Richmond crime reporter Willie Black’s dying daily is granted at least a few more weeks of life by a grisly discovery well off the beaten path.
A pair of teens who assure the police that they were just enjoying the view of the James River from Belle Isle stumble over a severed leg still wearing a pricey athletic shoe. The shock of their discovery is magnified when the rest of the body, bashed to death, turns out to be that of Teddy “T-Bone” Delmonico, a local college football star from 50 years ago. Teddy never made much of a splash in the NFL, and his main claim to fame in recent years has been serving as the figurehead for DelFarr, an investment firm that bilked its investors out of some serious coin. No sooner has Mills Farrington, the brains behind DelFarr, emerged as a prime suspect than he removes himself from suspicion by getting fatally shot.
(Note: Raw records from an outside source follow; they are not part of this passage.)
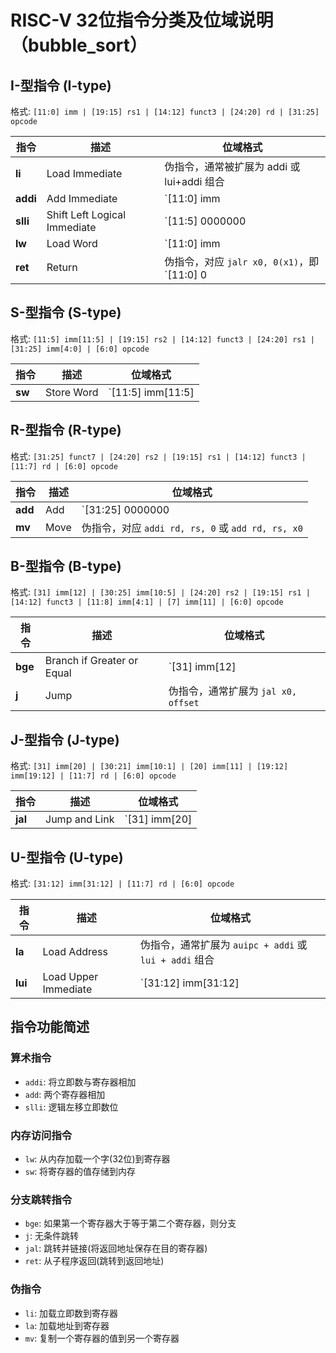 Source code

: # RISC-V 32位指令分类及位域说明（bubble_sort）

## I-型指令 (I-type)

格式: `[11:0] imm | [19:15] rs1 | [14:12] funct3 | [24:20] rd | [31:25] opcode`

| 指令     | 描述                         | 位域格式                                    |
| -------- | ---------------------------- | ------------------------------------------- |
| **li**   | Load Immediate               | 伪指令，通常被扩展为 addi 或 lui+addi 组合  |
| **addi** | Add Immediate                | `[11:0] imm                                 |
| **slli** | Shift Left Logical Immediate | `[11:5] 0000000                             |
| **lw**   | Load Word                    | `[11:0] imm                                 |
| **ret**  | Return                       | 伪指令，对应 `jalr x0, 0(x1)`，即 `[11:0] 0 |

## S-型指令 (S-type)

格式: `[11:5] imm[11:5] | [19:15] rs2 | [14:12] funct3 | [24:20] rs1 | [31:25] imm[4:0] | [6:0] opcode`

| 指令   | 描述       | 位域格式          |
| ------ | ---------- | ----------------- |
| **sw** | Store Word | `[11:5] imm[11:5] |

## R-型指令 (R-type)

格式: `[31:25] funct7 | [24:20] rs2 | [19:15] rs1 | [14:12] funct3 | [11:7] rd | [6:0] opcode`

| 指令    | 描述 | 位域格式                                          |
| ------- | ---- | ------------------------------------------------- |
| **add** | Add  | `[31:25] 0000000                                  |
| **mv**  | Move | 伪指令，对应 `addi rd, rs, 0` 或 `add rd, rs, x0` |

## B-型指令 (B-type)

格式: `[31] imm[12] | [30:25] imm[10:5] | [24:20] rs2 | [19:15] rs1 | [14:12] funct3 | [11:8] imm[4:1] | [7] imm[11] | [6:0] opcode`

| 指令    | 描述                       | 位域格式                            |
| ------- | -------------------------- | ----------------------------------- |
| **bge** | Branch if Greater or Equal | `[31] imm[12]                       |
| **j**   | Jump                       | 伪指令，通常扩展为 `jal x0, offset` |

## J-型指令 (J-type)

格式: `[31] imm[20] | [30:21] imm[10:1] | [20] imm[11] | [19:12] imm[19:12] | [11:7] rd | [6:0] opcode`

| 指令    | 描述          | 位域格式      |
| ------- | ------------- | ------------- |
| **jal** | Jump and Link | `[31] imm[20] |

## U-型指令 (U-type)

格式: `[31:12] imm[31:12] | [11:7] rd | [6:0] opcode`

| 指令    | 描述                 | 位域格式                                               |
| ------- | -------------------- | ------------------------------------------------------ |
| **la**  | Load Address         | 伪指令，通常扩展为 `auipc + addi` 或 `lui + addi` 组合 |
| **lui** | Load Upper Immediate | `[31:12] imm[31:12]                                    |

## 指令功能简述

### 算术指令

- `addi`: 将立即数与寄存器相加
- `add`: 两个寄存器相加
- `slli`: 逻辑左移立即数位

### 内存访问指令

- `lw`: 从内存加载一个字(32位)到寄存器
- `sw`: 将寄存器的值存储到内存

### 分支跳转指令

- `bge`: 如果第一个寄存器大于等于第二个寄存器，则分支
- `j`: 无条件跳转
- `jal`: 跳转并链接(将返回地址保存在目的寄存器)
- `ret`: 从子程序返回(跳转到返回地址)

### 伪指令

- `li`: 加载立即数到寄存器
- `la`: 加载地址到寄存器
- `mv`: 复制一个寄存器的值到另一个寄存器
That leaves mostly Teddy’s family—his first wife, Kathy Simmons, a realtor who’s moved on; his second wife, Felicia Delmonico, who’s busy running for Congress; and his truculent son, Brady, whose older brother died of a football injury years and years ago—to fill the void. The mystery, as Willie would be the first to admit, is an unholy mess. But Owen shines bright as ever in tracing the remorseless pressures on his journalist hero, who’s so hard-pressed in his quest to uncover the big picture by the rush to meet his daily deadlines for updates that he’s constantly in danger of missing the forest for the trees.
The big story here: the surprising kinship between the journalistic whodunit and the police procedural.